Dataset excerpts:
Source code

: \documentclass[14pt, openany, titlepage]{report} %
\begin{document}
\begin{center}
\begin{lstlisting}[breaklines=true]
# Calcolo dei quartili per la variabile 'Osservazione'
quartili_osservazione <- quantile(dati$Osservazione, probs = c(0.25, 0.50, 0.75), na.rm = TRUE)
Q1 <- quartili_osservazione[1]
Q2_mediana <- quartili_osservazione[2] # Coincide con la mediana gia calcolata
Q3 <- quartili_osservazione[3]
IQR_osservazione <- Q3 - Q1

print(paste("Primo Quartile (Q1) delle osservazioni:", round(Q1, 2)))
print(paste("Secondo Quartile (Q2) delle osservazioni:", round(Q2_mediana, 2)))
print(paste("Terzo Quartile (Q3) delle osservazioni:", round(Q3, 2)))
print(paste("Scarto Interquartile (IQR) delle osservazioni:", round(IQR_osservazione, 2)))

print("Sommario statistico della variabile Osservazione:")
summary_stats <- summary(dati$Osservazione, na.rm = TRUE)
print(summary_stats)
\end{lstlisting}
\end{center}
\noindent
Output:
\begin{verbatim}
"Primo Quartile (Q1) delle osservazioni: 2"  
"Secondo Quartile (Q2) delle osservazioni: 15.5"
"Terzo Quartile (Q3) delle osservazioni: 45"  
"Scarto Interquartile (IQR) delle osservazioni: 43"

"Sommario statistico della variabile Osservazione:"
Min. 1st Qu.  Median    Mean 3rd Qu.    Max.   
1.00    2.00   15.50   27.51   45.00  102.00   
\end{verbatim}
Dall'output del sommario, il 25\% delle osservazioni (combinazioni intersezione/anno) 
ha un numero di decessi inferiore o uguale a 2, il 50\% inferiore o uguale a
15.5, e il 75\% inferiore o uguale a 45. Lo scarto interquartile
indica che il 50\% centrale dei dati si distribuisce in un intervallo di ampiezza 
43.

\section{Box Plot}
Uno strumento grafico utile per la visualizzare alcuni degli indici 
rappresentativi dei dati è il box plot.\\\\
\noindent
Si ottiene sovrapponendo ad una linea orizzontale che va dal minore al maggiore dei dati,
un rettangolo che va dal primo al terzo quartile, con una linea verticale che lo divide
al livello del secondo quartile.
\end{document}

--

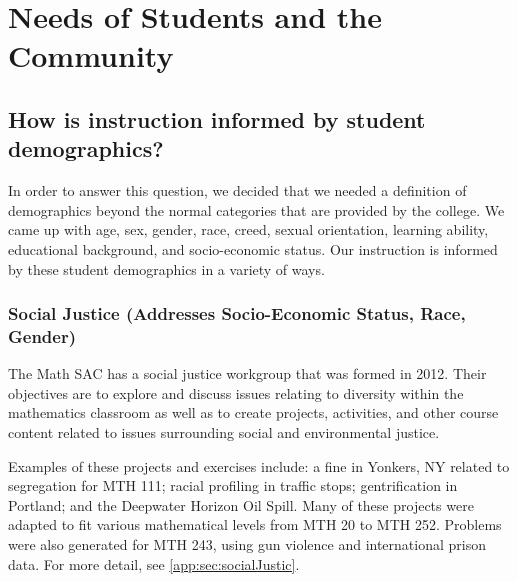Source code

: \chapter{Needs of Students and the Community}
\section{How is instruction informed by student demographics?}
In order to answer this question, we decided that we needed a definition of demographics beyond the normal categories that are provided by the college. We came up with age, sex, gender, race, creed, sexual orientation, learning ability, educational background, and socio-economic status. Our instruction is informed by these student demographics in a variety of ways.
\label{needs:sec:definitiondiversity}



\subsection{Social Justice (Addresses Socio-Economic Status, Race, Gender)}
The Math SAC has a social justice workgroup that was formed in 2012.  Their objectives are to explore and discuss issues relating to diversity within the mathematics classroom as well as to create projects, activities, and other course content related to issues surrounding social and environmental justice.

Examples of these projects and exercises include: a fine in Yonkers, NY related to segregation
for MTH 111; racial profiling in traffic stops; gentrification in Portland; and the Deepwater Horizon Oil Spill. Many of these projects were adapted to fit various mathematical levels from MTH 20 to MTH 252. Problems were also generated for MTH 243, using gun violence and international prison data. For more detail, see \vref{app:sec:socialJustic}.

* **The task**
Return, word for word, the lines of the data above from the line with "In order to" through the line with "for MTH 111;", inclusive.

* **Response below**
In order to answer this question, we decided that we needed a definition of demographics beyond the normal categories that are provided by the college. We came up with age, sex, gender, race, creed, sexual orientation, learning ability, educational background, and socio-economic status. Our instruction is informed by these student demographics in a variety of ways.
\label{needs:sec:definitiondiversity}



\subsection{Social Justice (Addresses Socio-Economic Status, Race, Gender)}
The Math SAC has a social justice workgroup that was formed in 2012.  Their objectives are to explore and discuss issues relating to diversity within the mathematics classroom as well as to create projects, activities, and other course content related to issues surrounding social and environmental justice.

Examples of these projects and exercises include: a fine in Yonkers, NY related to segregation
for MTH 111; racial profiling in traffic stops; gentrification in Portland; and the Deepwater Horizon Oil Spill. Many of these projects were adapted to fit various mathematical levels from MTH 20 to MTH 252. Problems were also generated for MTH 243, using gun violence and international prison data. For more detail, see \vref{app:sec:socialJustic}.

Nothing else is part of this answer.